OMG she is just soooooo cute!!!!!


----------



## Yoshismom (Jul 6, 2005)

That is just too freakin adorable I had a Yorkie that did that too with no teeth problems. I miss him so!


----------



## My3Girls (Apr 6, 2004)

OMG those are really cute pictures :love5:


----------



## BellaLina's Mom (Mar 16, 2007)

Fancy is so adorable and cute, especially with that little tongue sticking out. Did I tell you I want Fancy to be my Bella's little sister (LOL)?  

Does Bella look like Fancy's sister? Here is.....Bella!


----------



## Kat & Jinxy (Jul 7, 2006)

WOW How adorable is that!!!!
She's very cute and her little tongue makes her even cuter! 

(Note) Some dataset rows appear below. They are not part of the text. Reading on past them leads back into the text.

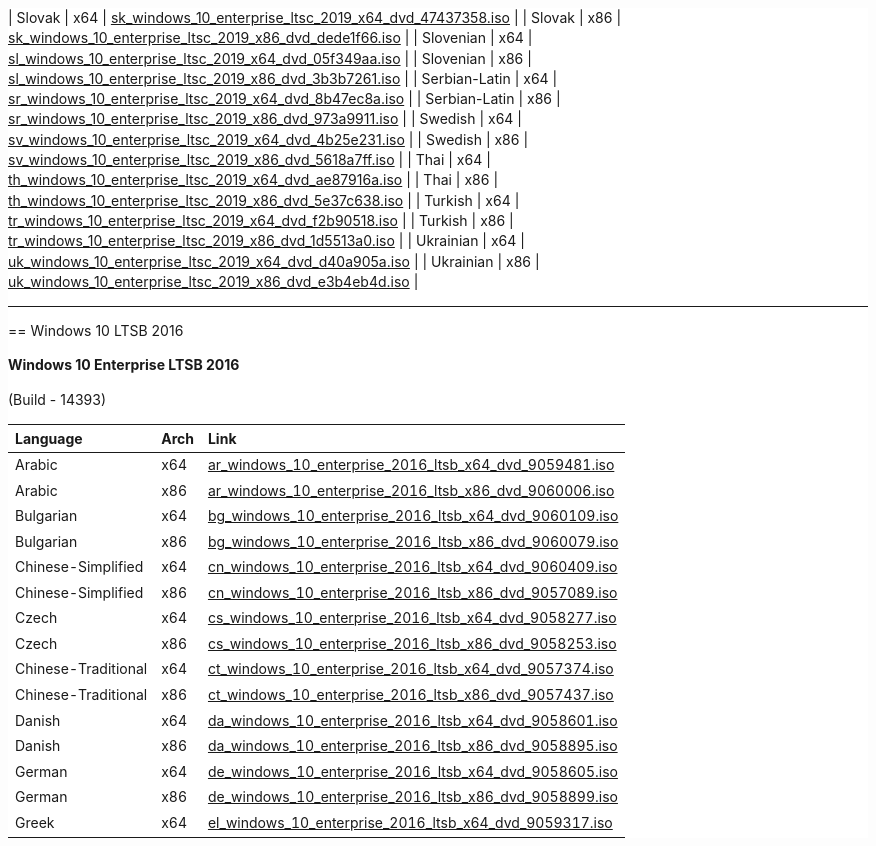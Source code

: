 | Slovak                 | x64  | [sk_windows_10_enterprise_ltsc_2019_x64_dvd_47437358.iso](https://drive.massgrave.dev/sk_windows_10_enterprise_ltsc_2019_x64_dvd_47437358.iso)       |
| Slovak                 | x86  | [sk_windows_10_enterprise_ltsc_2019_x86_dvd_dede1f66.iso](https://drive.massgrave.dev/sk_windows_10_enterprise_ltsc_2019_x86_dvd_dede1f66.iso)       |
| Slovenian              | x64  | [sl_windows_10_enterprise_ltsc_2019_x64_dvd_05f349aa.iso](https://drive.massgrave.dev/sl_windows_10_enterprise_ltsc_2019_x64_dvd_05f349aa.iso)       |
| Slovenian              | x86  | [sl_windows_10_enterprise_ltsc_2019_x86_dvd_3b3b7261.iso](https://drive.massgrave.dev/sl_windows_10_enterprise_ltsc_2019_x86_dvd_3b3b7261.iso)       |
| Serbian-Latin          | x64  | [sr_windows_10_enterprise_ltsc_2019_x64_dvd_8b47ec8a.iso](https://drive.massgrave.dev/sr_windows_10_enterprise_ltsc_2019_x64_dvd_8b47ec8a.iso)       |
| Serbian-Latin          | x86  | [sr_windows_10_enterprise_ltsc_2019_x86_dvd_973a9911.iso](https://drive.massgrave.dev/sr_windows_10_enterprise_ltsc_2019_x86_dvd_973a9911.iso)       |
| Swedish                | x64  | [sv_windows_10_enterprise_ltsc_2019_x64_dvd_4b25e231.iso](https://drive.massgrave.dev/sv_windows_10_enterprise_ltsc_2019_x64_dvd_4b25e231.iso)       |
| Swedish                | x86  | [sv_windows_10_enterprise_ltsc_2019_x86_dvd_5618a7ff.iso](https://drive.massgrave.dev/sv_windows_10_enterprise_ltsc_2019_x86_dvd_5618a7ff.iso)       |
| Thai                   | x64  | [th_windows_10_enterprise_ltsc_2019_x64_dvd_ae87916a.iso](https://drive.massgrave.dev/th_windows_10_enterprise_ltsc_2019_x64_dvd_ae87916a.iso)       |
| Thai                   | x86  | [th_windows_10_enterprise_ltsc_2019_x86_dvd_5e37c638.iso](https://drive.massgrave.dev/th_windows_10_enterprise_ltsc_2019_x86_dvd_5e37c638.iso)       |
| Turkish                | x64  | [tr_windows_10_enterprise_ltsc_2019_x64_dvd_f2b90518.iso](https://drive.massgrave.dev/tr_windows_10_enterprise_ltsc_2019_x64_dvd_f2b90518.iso)       |
| Turkish                | x86  | [tr_windows_10_enterprise_ltsc_2019_x86_dvd_1d5513a0.iso](https://drive.massgrave.dev/tr_windows_10_enterprise_ltsc_2019_x86_dvd_1d5513a0.iso)       |
| Ukrainian              | x64  | [uk_windows_10_enterprise_ltsc_2019_x64_dvd_d40a905a.iso](https://drive.massgrave.dev/uk_windows_10_enterprise_ltsc_2019_x64_dvd_d40a905a.iso)       |
| Ukrainian              | x86  | [uk_windows_10_enterprise_ltsc_2019_x86_dvd_e3b4eb4d.iso](https://drive.massgrave.dev/uk_windows_10_enterprise_ltsc_2019_x86_dvd_e3b4eb4d.iso)       |

---

== Windows 10 LTSB 2016

**Windows 10 Enterprise LTSB 2016**

(Build - 14393)

| Language               | Arch | Link                                                                                                                                                   |
|:-----------------------|:-----|:-------------------------------------------------------------------------------------------------------------------------------------------------------|
| Arabic                 | x64  | [ar_windows_10_enterprise_2016_ltsb_x64_dvd_9059481.iso](https://drive.massgrave.dev/ar_windows_10_enterprise_2016_ltsb_x64_dvd_9059481.iso)           |
| Arabic                 | x86  | [ar_windows_10_enterprise_2016_ltsb_x86_dvd_9060006.iso](https://drive.massgrave.dev/ar_windows_10_enterprise_2016_ltsb_x86_dvd_9060006.iso)           |
| Bulgarian              | x64  | [bg_windows_10_enterprise_2016_ltsb_x64_dvd_9060109.iso](https://drive.massgrave.dev/bg_windows_10_enterprise_2016_ltsb_x64_dvd_9060109.iso)           |
| Bulgarian              | x86  | [bg_windows_10_enterprise_2016_ltsb_x86_dvd_9060079.iso](https://drive.massgrave.dev/bg_windows_10_enterprise_2016_ltsb_x86_dvd_9060079.iso)           |
| Chinese-Simplified     | x64  | [cn_windows_10_enterprise_2016_ltsb_x64_dvd_9060409.iso](https://drive.massgrave.dev/cn_windows_10_enterprise_2016_ltsb_x64_dvd_9060409.iso)           |
| Chinese-Simplified     | x86  | [cn_windows_10_enterprise_2016_ltsb_x86_dvd_9057089.iso](https://drive.massgrave.dev/cn_windows_10_enterprise_2016_ltsb_x86_dvd_9057089.iso)           |
| Czech                  | x64  | [cs_windows_10_enterprise_2016_ltsb_x64_dvd_9058277.iso](https://drive.massgrave.dev/cs_windows_10_enterprise_2016_ltsb_x64_dvd_9058277.iso)           |
| Czech                  | x86  | [cs_windows_10_enterprise_2016_ltsb_x86_dvd_9058253.iso](https://drive.massgrave.dev/cs_windows_10_enterprise_2016_ltsb_x86_dvd_9058253.iso)           |
| Chinese-Traditional    | x64  | [ct_windows_10_enterprise_2016_ltsb_x64_dvd_9057374.iso](https://drive.massgrave.dev/ct_windows_10_enterprise_2016_ltsb_x64_dvd_9057374.iso)           |
| Chinese-Traditional    | x86  | [ct_windows_10_enterprise_2016_ltsb_x86_dvd_9057437.iso](https://drive.massgrave.dev/ct_windows_10_enterprise_2016_ltsb_x86_dvd_9057437.iso)           |
| Danish                 | x64  | [da_windows_10_enterprise_2016_ltsb_x64_dvd_9058601.iso](https://drive.massgrave.dev/da_windows_10_enterprise_2016_ltsb_x64_dvd_9058601.iso)           |
| Danish                 | x86  | [da_windows_10_enterprise_2016_ltsb_x86_dvd_9058895.iso](https://drive.massgrave.dev/da_windows_10_enterprise_2016_ltsb_x86_dvd_9058895.iso)           |
| German                 | x64  | [de_windows_10_enterprise_2016_ltsb_x64_dvd_9058605.iso](https://drive.massgrave.dev/de_windows_10_enterprise_2016_ltsb_x64_dvd_9058605.iso)           |
| German                 | x86  | [de_windows_10_enterprise_2016_ltsb_x86_dvd_9058899.iso](https://drive.massgrave.dev/de_windows_10_enterprise_2016_ltsb_x86_dvd_9058899.iso)           |
| Greek                  | x64  | [el_windows_10_enterprise_2016_ltsb_x64_dvd_9059317.iso](https://drive.massgrave.dev/el_windows_10_enterprise_2016_ltsb_x64_dvd_9059317.iso)           |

Bella's mon, Bella and Fancy look like sisters.


----------



## Rubyfox (Jul 11, 2005)

omg I just want her, she will fit right into my family as 3 of my dogs stick out there tongue....lol


----------



## ChiFan (Jul 6, 2007)

That is the most adorable thing I've ever seen. My old Blue Persian cat, Rosemary, used to do that.


----------



## BellaLina's Mom (Mar 16, 2007)

Kat & Jinxy said:


> Bella's mon, Bella and Fancy look like sisters.


Thank you! I see the resemblance and I'm in love with Fancy too.


----------



## guinnypigsmom (Feb 9, 2006)

I think they look like twins too!!


----------



## Soozie (May 15, 2007)

what a sweetie! I love that lil' tongue hanging out.
Hugs,
Soozie


----------



## Alisha (Mar 11, 2005)

She's the cutest thing :love7:


----------



## kipbug (Oct 9, 2005)

That's adorable... She does that with her tongue all the time? I remember seeing another chi (Augie?) that used to be a member hear that did that


----------



## guinnypigsmom (Feb 9, 2006)

She does it mostly when she's tired or excited! It's like she forgets to keep it in her mouth!


----------



## Jessbell (Apr 28, 2007)

_
Awww, that is adorable! Nah nah nah nahnah! lol :lol:  

x_


----------



## usi2004 (Jun 27, 2006)

OMG..too much cuteness!!!!


----------



## MissMolly (Jan 28, 2005)

awww.
i love when i can see their little tounges!


----------